On 19 September 2014, Australia’s Federal Court dismissed the Essendon Football Club’s (Essendon) litigation against the Australian Sports Anti-Doping Authority (ASADA). Justice Middleton determined that the “joint investigation” that ASADA conducted with the Australian Football League (AFL) was within the statutory powers granted to ASADA.

The court action was launched in response to 34 “show cause” notices issued by ASADA to players at the club for the supplements regime administered at Essendon in 2012. The supplement allegedly administered is Thymosin Beta 4, which is a substance banned under Class S2 of the WADA Code.

For more background, see our previous article here.

Issues in the proceedings

Did ASADA have the power to conduct the “joint investigation” with the AFL?

  1. Did ASADA conduct the investigation for improper purposes (to circumvent the limitations of its own powers by using the AFL’s contractual “compulsory powers” to compel the interviewees to respond; and to assist the AFL investigation)?
  2. Did ASADA breach obligations of confidentiality or restrictions on disclosure regarding the conduct of the investigation and the provision of information to the AFL?
  3. Did ASADA act for improper purposes in providing information (e.g. an Interim Report) from the investigation to the AFL?

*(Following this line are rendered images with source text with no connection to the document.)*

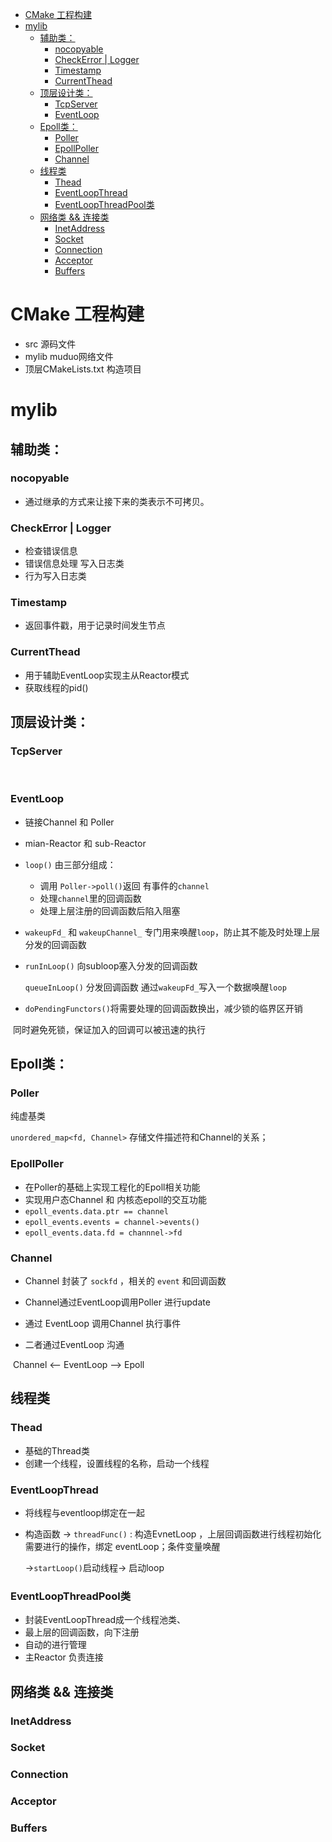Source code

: - [CMake 工程构建](#cmake-工程构建)
- [mylib](#mylib)
  - [辅助类：](#辅助类)
    - [nocopyable](#nocopyable)
    - [CheckError | Logger](#checkerror--logger)
    - [Timestamp](#timestamp)
    - [CurrentThead](#currentthead)
  - [顶层设计类：](#顶层设计类)
    - [TcpServer](#tcpserver)
    - [EventLoop](#eventloop)
  - [Epoll类：](#epoll类)
    - [Poller](#poller)
    - [EpollPoller](#epollpoller)
    - [Channel](#channel)
  - [线程类](#线程类)
    - [Thead](#thead)
    - [EventLoopThread](#eventloopthread)
    - [EventLoopThreadPool类](#eventloopthreadpool类)
  - [网络类 && 连接类](#网络类--连接类)
    - [InetAddress](#inetaddress)
    - [Socket](#socket)
    - [Connection](#connection)
    - [Acceptor](#acceptor)
    - [Buffers](#buffers)

# CMake 工程构建

- src 源码文件
- mylib muduo网络文件
- 顶层CMakeLists.txt 构造项目





# mylib

## 辅助类：

### nocopyable

- 通过继承的方式来让接下来的类表示不可拷贝。

### CheckError | Logger

- 检查错误信息
- 错误信息处理 写入日志类
- 行为写入日志类

### Timestamp

- 返回事件戳，用于记录时间发生节点

### CurrentThead

- 用于辅助EventLoop实现主从Reactor模式
- 获取线程的pid()



## 顶层设计类：

### TcpServer 

​			

### EventLoop

- 链接Channel 和 Poller

- mian-Reactor 和 sub-Reactor

- `loop()` 由三部分组成：

  - 调用 `Poller->poll()`返回 有事件的`channel`
  - 处理`channel`里的回调函数
  - 处理上层注册的回调函数后陷入阻塞

- `wakeupFd_` 和 `wakeupChannel_`  专门用来唤醒`loop`，防止其不能及时处理上层分发的回调函数

- `runInLoop()` 向subloop塞入分发的回调函数

  `queueInLoop()` 分发回调函数 通过`wakeupFd_`写入一个数据唤醒`loop`

- `doPendingFunctors()`将需要处理的回调函数换出，减少锁的临界区开销

​		同时避免死锁，保证加入的回调可以被迅速的执行

## Epoll类：

### Poller

纯虚基类

`unordered_map<fd, Channel>` 存储文件描述符和Channel的关系；

### EpollPoller

- 在Poller的基础上实现工程化的Epoll相关功能
- 实现用户态Channel 和 内核态epoll的交互功能
- `epoll_events.data.ptr == channel`
- `epoll_events.events = channel->events()`
- `epoll_events.data.fd = channnel->fd`

### Channel

-  Channel 封装了 `sockfd` ，相关的 `event` 和回调函数
-  Channel通过EventLoop调用Poller 进行update

-  通过 EventLoop 调用Channel 执行事件

-  二者通过EventLoop 沟通

​          Channel <-- EventLoop --> Epoll



## 线程类

### Thead

- 基础的Thread类
- 创建一个线程，设置线程的名称，启动一个线程

### EventLoopThread

- 将线程与eventloop绑定在一起

- 构造函数 -> `threadFunc()` : 构造EvnetLoop ，上层回调函数进行线程初始化需要进行的操作，绑定 eventLoop；条件变量唤醒

  ->`startLoop()`启动线程-> 启动loop

### EventLoopThreadPool类

- 封装EventLoopThread成一个线程池类、
- 最上层的回调函数，向下注册
- 自动的进行管理
- 主Reactor 负责连接



## 网络类 && 连接类 

### InetAddress



###  Socket



### Connection



### Acceptor



### Buffers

ASADA’s broad powers under the Act permitted a “joint investigation”
There was no dispute from either party that in carrying out the “joint investigation”  with the AFL, ASADA obtained a benefit they did not otherwise have. Whilst ASADA had no power to sanction or compel the players to provide assistance, it obtained the benefit of what the AFL had -  the contractual power of the AFL to compel Essendon players and personnel under the “AFL Code” and “Players Rules” (contractual obligations) to participate in an investigation and to answer every question asked at an interview.[1]

Justice Middleton analysed the Australian Sports Anti-Doping Authority Act 2006 (the Act) in great detail and concluded that the powers and functions afforded to ASADA should be broadly construed to allow them to do all things “convenient to be done in connection with the performance of their functions”. In interpreting the text of the Act, Justice Middleton deemed that the Chief Executive Officer of ASADA was permitted:

  • “to do all things necessary or convenient to be done for or in connection with the performance of his or her functions” (section 22 of the Act);
  • to “investigate possible anti-doping rule violations” (section 13(1) of the Act;
  • to “disclose the information to all or any of the following: … a sporting administration body” for the purposes of, or in connection with, such investigations (clause 4.21 of the National Anti-Doping Scheme).

Therefore, Essendon’s submission that the investigation was unlawful as the Act makes no reference to a “joint investigation” was extinguished by ASADA’s broad power to do all things “convenient” to be done “in connection” with the performance of their functions.